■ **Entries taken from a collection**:

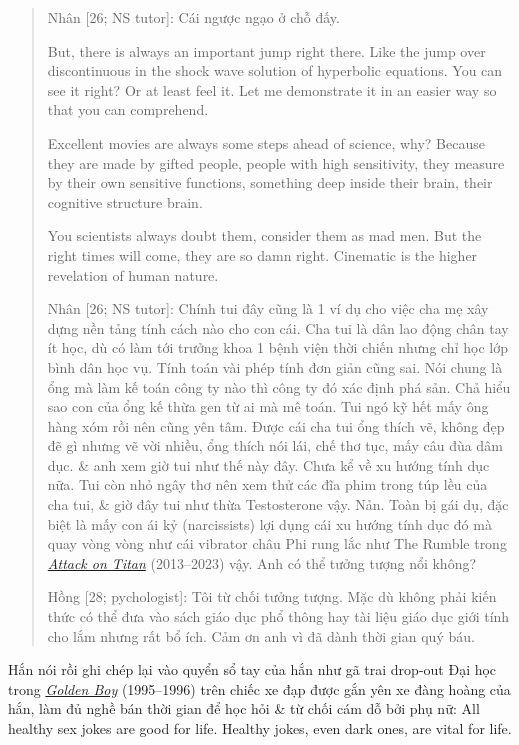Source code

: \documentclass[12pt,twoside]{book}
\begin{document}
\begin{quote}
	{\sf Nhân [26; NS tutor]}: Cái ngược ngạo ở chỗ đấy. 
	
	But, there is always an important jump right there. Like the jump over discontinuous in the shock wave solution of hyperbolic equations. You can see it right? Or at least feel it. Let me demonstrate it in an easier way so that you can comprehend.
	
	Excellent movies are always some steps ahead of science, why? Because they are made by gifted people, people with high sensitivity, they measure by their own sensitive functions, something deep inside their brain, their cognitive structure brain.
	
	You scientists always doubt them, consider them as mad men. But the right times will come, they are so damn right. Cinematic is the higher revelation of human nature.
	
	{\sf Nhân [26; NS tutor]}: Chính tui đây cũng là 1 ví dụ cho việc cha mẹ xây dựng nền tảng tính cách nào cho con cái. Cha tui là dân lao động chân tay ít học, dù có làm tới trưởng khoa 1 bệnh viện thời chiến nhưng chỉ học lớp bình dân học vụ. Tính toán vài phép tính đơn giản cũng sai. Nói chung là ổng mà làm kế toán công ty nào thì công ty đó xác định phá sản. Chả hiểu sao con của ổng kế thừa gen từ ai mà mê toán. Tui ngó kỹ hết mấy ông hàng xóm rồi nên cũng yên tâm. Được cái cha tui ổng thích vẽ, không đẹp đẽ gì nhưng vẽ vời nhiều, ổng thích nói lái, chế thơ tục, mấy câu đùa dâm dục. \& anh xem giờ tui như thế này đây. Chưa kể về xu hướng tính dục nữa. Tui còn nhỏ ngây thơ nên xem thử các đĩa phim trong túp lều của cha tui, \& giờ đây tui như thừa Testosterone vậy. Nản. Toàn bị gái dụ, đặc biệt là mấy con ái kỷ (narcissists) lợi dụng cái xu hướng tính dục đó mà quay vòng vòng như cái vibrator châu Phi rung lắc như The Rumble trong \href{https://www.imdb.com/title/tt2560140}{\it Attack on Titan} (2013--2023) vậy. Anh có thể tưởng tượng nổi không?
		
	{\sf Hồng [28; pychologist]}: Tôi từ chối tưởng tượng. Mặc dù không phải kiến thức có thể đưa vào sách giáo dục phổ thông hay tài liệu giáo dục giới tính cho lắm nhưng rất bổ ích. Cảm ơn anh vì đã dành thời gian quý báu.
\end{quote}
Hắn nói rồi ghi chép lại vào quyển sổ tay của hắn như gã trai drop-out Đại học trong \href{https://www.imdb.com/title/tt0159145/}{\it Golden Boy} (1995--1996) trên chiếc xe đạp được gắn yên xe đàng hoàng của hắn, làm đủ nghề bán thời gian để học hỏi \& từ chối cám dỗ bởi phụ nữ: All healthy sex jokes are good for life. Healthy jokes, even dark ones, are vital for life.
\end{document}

* * *

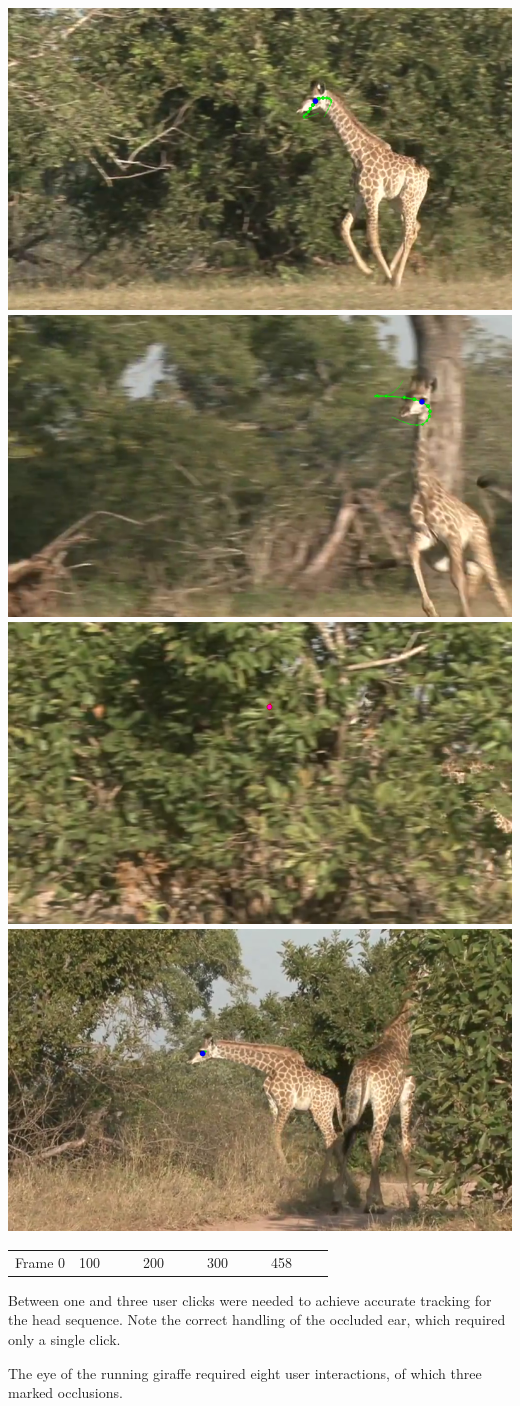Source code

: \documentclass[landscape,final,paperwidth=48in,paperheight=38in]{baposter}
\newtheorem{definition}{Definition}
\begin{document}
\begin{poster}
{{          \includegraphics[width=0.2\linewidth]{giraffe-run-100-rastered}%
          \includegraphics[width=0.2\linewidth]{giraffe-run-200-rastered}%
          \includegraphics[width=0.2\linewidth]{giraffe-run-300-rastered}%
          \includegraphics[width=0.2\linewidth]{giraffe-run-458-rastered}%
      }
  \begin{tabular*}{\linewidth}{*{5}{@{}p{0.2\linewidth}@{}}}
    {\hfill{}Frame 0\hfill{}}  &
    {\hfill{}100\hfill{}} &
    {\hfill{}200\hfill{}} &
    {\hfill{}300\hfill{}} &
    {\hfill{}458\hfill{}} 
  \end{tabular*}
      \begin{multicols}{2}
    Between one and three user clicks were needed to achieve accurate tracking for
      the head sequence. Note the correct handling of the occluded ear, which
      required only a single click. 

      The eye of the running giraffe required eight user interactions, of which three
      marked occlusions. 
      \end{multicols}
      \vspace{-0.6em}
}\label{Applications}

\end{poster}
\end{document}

--

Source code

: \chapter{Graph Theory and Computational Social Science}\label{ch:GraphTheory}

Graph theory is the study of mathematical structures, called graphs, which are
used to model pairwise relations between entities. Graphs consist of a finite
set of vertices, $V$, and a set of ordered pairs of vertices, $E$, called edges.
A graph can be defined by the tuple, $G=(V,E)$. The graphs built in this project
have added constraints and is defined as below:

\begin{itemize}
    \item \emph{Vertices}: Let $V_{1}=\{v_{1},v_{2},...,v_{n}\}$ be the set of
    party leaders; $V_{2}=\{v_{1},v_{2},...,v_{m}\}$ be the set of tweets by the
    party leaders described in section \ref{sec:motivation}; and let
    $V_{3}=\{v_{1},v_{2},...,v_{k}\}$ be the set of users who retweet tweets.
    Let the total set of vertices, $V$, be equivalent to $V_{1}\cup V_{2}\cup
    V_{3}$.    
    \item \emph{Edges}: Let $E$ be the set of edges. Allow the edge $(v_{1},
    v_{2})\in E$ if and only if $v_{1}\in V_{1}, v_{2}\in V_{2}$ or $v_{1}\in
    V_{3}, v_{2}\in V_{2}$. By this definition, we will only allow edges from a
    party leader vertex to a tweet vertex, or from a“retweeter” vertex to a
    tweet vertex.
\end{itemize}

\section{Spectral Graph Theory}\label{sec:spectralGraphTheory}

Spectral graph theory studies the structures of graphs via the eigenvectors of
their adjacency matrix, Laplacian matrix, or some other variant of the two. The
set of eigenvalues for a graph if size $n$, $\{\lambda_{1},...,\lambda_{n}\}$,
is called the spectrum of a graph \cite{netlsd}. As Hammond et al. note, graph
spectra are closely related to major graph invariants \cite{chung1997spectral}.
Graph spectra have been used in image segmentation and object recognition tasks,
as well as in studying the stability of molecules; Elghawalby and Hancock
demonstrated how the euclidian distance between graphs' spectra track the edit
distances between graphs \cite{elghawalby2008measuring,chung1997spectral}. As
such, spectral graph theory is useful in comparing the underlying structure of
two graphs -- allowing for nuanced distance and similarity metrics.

■ **What you have to do**:
The lines above that hold "hfill" are the result; show every one of them.

■ **Answer section**:
    {\hfill{}Frame 0\hfill{}}  &
    {\hfill{}100\hfill{}} &
    {\hfill{}200\hfill{}} &
    {\hfill{}300\hfill{}} &
    {\hfill{}458\hfill{}} 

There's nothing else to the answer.